Provided entries:
-*-*-
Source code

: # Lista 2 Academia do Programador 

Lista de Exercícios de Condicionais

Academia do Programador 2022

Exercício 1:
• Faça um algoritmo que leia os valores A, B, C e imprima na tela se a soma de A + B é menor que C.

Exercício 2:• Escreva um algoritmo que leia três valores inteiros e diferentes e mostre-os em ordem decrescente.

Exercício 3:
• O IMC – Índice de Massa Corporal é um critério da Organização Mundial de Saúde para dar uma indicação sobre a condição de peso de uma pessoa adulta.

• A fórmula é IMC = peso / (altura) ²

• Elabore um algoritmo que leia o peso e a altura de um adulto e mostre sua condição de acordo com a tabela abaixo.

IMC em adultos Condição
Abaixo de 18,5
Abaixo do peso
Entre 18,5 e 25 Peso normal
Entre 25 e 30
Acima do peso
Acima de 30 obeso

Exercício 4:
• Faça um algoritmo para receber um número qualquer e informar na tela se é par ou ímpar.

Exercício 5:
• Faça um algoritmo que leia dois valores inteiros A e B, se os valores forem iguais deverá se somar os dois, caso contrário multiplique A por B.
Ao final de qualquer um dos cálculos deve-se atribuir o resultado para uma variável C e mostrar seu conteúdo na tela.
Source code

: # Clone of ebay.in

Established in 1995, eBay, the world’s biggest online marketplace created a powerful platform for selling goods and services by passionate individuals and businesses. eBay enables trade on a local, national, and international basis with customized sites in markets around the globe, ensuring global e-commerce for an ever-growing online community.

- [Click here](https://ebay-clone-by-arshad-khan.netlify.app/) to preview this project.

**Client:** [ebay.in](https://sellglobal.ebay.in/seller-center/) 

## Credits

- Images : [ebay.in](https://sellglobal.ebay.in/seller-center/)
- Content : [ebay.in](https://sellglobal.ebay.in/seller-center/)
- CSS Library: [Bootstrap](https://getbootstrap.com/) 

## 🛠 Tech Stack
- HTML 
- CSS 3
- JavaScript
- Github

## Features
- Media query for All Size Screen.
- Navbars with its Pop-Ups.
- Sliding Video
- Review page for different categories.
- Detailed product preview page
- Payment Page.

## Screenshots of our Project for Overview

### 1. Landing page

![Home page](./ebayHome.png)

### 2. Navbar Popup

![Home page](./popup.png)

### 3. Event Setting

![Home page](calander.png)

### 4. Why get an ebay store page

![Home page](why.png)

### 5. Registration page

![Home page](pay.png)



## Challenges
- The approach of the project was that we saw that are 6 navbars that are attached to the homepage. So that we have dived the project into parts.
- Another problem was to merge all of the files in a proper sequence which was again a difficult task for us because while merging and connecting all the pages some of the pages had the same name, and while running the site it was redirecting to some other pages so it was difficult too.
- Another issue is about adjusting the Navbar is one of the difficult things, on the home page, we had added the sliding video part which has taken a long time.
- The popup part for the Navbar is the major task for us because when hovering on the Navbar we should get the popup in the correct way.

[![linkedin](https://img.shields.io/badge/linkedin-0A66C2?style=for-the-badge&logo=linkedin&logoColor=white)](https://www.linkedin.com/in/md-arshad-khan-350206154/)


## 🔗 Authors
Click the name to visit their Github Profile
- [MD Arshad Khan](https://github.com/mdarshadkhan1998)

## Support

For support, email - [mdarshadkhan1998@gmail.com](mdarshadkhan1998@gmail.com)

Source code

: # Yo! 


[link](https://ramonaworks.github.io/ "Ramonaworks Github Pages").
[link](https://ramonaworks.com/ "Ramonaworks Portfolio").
-*-*-
What's wanted is each line above, transcribed with nothing altered.

Source code

: # Lista 2 Academia do Programador 

Lista de Exercícios de Condicionais

Academia do Programador 2022

Exercício 1:
• Faça um algoritmo que leia os valores A, B, C e imprima na tela se a soma de A + B é menor que C.

Exercício 2:• Escreva um algoritmo que leia três valores inteiros e diferentes e mostre-os em ordem decrescente.

Exercício 3:
• O IMC – Índice de Massa Corporal é um critério da Organização Mundial de Saúde para dar uma indicação sobre a condição de peso de uma pessoa adulta.

• A fórmula é IMC = peso / (altura) ²

• Elabore um algoritmo que leia o peso e a altura de um adulto e mostre sua condição de acordo com a tabela abaixo.

IMC em adultos Condição
Abaixo de 18,5
Abaixo do peso
Entre 18,5 e 25 Peso normal
Entre 25 e 30
Acima do peso
Acima de 30 obeso

Exercício 4:
• Faça um algoritmo para receber um número qualquer e informar na tela se é par ou ímpar.

Exercício 5:
• Faça um algoritmo que leia dois valores inteiros A e B, se os valores forem iguais deverá se somar os dois, caso contrário multiplique A por B.
Ao final de qualquer um dos cálculos deve-se atribuir o resultado para uma variável C e mostrar seu conteúdo na tela.
Source code

: # Clone of ebay.in

Established in 1995, eBay, the world’s biggest online marketplace created a powerful platform for selling goods and services by passionate individuals and businesses. eBay enables trade on a local, national, and international basis with customized sites in markets around the globe, ensuring global e-commerce for an ever-growing online community.

- [Click here](https://ebay-clone-by-arshad-khan.netlify.app/) to preview this project.

**Client:** [ebay.in](https://sellglobal.ebay.in/seller-center/) 

## Credits

- Images : [ebay.in](https://sellglobal.ebay.in/seller-center/)
- Content : [ebay.in](https://sellglobal.ebay.in/seller-center/)
- CSS Library: [Bootstrap](https://getbootstrap.com/) 

## 🛠 Tech Stack
- HTML 
- CSS 3
- JavaScript
- Github

## Features
- Media query for All Size Screen.
- Navbars with its Pop-Ups.
- Sliding Video
- Review page for different categories.
- Detailed product preview page
- Payment Page.

## Screenshots of our Project for Overview

### 1. Landing page

![Home page](./ebayHome.png)

### 2. Navbar Popup

![Home page](./popup.png)

### 3. Event Setting

![Home page](calander.png)

### 4. Why get an ebay store page

![Home page](why.png)

### 5. Registration page

![Home page](pay.png)



## Challenges
- The approach of the project was that we saw that are 6 navbars that are attached to the homepage. So that we have dived the project into parts.
- Another problem was to merge all of the files in a proper sequence which was again a difficult task for us because while merging and connecting all the pages some of the pages had the same name, and while running the site it was redirecting to some other pages so it was difficult too.
- Another issue is about adjusting the Navbar is one of the difficult things, on the home page, we had added the sliding video part which has taken a long time.
- The popup part for the Navbar is the major task for us because when hovering on the Navbar we should get the popup in the correct way.

[![linkedin](https://img.shields.io/badge/linkedin-0A66C2?style=for-the-badge&logo=linkedin&logoColor=white)](https://www.linkedin.com/in/md-arshad-khan-350206154/)


## 🔗 Authors
Click the name to visit their Github Profile
- [MD Arshad Khan](https://github.com/mdarshadkhan1998)

## Support

For support, email - [mdarshadkhan1998@gmail.com](mdarshadkhan1998@gmail.com)

Source code

: # Yo! 


[link](https://ramonaworks.github.io/ "Ramonaworks Github Pages").
[link](https://ramonaworks.com/ "Ramonaworks Portfolio").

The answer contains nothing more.